▶ [Action item]
Every entry, from the first to the last, should be written out exactly.

▶ [Data for this task]
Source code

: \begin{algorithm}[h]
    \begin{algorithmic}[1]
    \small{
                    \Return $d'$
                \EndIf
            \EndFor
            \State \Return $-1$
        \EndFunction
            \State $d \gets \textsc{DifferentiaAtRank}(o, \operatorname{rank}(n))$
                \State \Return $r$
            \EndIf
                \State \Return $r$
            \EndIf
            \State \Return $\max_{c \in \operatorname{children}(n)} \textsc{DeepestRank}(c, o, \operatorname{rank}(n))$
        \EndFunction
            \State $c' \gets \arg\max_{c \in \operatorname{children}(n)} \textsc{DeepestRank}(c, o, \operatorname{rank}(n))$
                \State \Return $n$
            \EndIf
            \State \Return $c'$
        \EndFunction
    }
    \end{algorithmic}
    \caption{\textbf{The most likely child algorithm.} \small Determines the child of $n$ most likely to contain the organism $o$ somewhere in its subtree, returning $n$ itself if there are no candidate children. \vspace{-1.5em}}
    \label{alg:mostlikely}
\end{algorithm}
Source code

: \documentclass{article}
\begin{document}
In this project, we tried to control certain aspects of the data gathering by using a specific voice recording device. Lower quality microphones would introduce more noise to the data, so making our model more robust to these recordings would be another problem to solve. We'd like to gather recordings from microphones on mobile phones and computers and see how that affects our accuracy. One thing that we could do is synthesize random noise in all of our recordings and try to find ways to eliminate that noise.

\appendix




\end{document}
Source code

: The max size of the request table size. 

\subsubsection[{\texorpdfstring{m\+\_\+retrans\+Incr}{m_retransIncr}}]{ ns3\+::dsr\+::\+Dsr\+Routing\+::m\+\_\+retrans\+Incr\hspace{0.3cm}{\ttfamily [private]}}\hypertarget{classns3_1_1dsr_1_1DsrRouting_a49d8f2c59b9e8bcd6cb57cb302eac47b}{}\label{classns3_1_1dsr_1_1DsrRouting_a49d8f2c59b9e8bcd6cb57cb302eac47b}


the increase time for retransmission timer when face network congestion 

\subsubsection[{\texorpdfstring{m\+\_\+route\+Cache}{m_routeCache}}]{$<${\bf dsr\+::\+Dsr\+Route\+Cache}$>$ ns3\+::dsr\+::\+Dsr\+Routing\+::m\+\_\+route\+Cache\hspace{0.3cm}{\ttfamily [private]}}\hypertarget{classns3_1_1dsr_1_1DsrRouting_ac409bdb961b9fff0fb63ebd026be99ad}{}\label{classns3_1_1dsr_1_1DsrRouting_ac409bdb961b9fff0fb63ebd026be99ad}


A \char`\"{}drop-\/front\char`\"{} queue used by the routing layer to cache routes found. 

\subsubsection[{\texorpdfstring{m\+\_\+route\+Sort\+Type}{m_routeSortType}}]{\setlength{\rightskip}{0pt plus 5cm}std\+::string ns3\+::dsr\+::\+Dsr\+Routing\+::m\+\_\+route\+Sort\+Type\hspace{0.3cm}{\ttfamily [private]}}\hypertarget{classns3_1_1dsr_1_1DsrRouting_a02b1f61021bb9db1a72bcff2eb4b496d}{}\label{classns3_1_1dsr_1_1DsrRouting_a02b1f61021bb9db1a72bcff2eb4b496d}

▶ [Exercise answer]
Source code

: \begin{algorithm}[h]
    \begin{algorithmic}[1]
    \small{
                    \Return $d'$
                \EndIf
            \EndFor
            \State \Return $-1$
        \EndFunction
            \State $d \gets \textsc{DifferentiaAtRank}(o, \operatorname{rank}(n))$
                \State \Return $r$
            \EndIf
                \State \Return $r$
            \EndIf
            \State \Return $\max_{c \in \operatorname{children}(n)} \textsc{DeepestRank}(c, o, \operatorname{rank}(n))$
        \EndFunction
            \State $c' \gets \arg\max_{c \in \operatorname{children}(n)} \textsc{DeepestRank}(c, o, \operatorname{rank}(n))$
                \State \Return $n$
            \EndIf
            \State \Return $c'$
        \EndFunction
    }
    \end{algorithmic}
    \caption{\textbf{The most likely child algorithm.} \small Determines the child of $n$ most likely to contain the organism $o$ somewhere in its subtree, returning $n$ itself if there are no candidate children. \vspace{-1.5em}}
    \label{alg:mostlikely}
\end{algorithm}
Source code

: \documentclass{article}
\begin{document}
In this project, we tried to control certain aspects of the data gathering by using a specific voice recording device. Lower quality microphones would introduce more noise to the data, so making our model more robust to these recordings would be another problem to solve. We'd like to gather recordings from microphones on mobile phones and computers and see how that affects our accuracy. One thing that we could do is synthesize random noise in all of our recordings and try to find ways to eliminate that noise.

\appendix




\end{document}
Source code

: The max size of the request table size. 

\subsubsection[{\texorpdfstring{m\+\_\+retrans\+Incr}{m_retransIncr}}]{ ns3\+::dsr\+::\+Dsr\+Routing\+::m\+\_\+retrans\+Incr\hspace{0.3cm}{\ttfamily [private]}}\hypertarget{classns3_1_1dsr_1_1DsrRouting_a49d8f2c59b9e8bcd6cb57cb302eac47b}{}\label{classns3_1_1dsr_1_1DsrRouting_a49d8f2c59b9e8bcd6cb57cb302eac47b}


the increase time for retransmission timer when face network congestion 

\subsubsection[{\texorpdfstring{m\+\_\+route\+Cache}{m_routeCache}}]{$<${\bf dsr\+::\+Dsr\+Route\+Cache}$>$ ns3\+::dsr\+::\+Dsr\+Routing\+::m\+\_\+route\+Cache\hspace{0.3cm}{\ttfamily [private]}}\hypertarget{classns3_1_1dsr_1_1DsrRouting_ac409bdb961b9fff0fb63ebd026be99ad}{}\label{classns3_1_1dsr_1_1DsrRouting_ac409bdb961b9fff0fb63ebd026be99ad}


A \char`\"{}drop-\/front\char`\"{} queue used by the routing layer to cache routes found. 

\subsubsection[{\texorpdfstring{m\+\_\+route\+Sort\+Type}{m_routeSortType}}]{\setlength{\rightskip}{0pt plus 5cm}std\+::string ns3\+::dsr\+::\+Dsr\+Routing\+::m\+\_\+route\+Sort\+Type\hspace{0.3cm}{\ttfamily [private]}}\hypertarget{classns3_1_1dsr_1_1DsrRouting_a02b1f61021bb9db1a72bcff2eb4b496d}{}\label{classns3_1_1dsr_1_1DsrRouting_a02b1f61021bb9db1a72bcff2eb4b496d}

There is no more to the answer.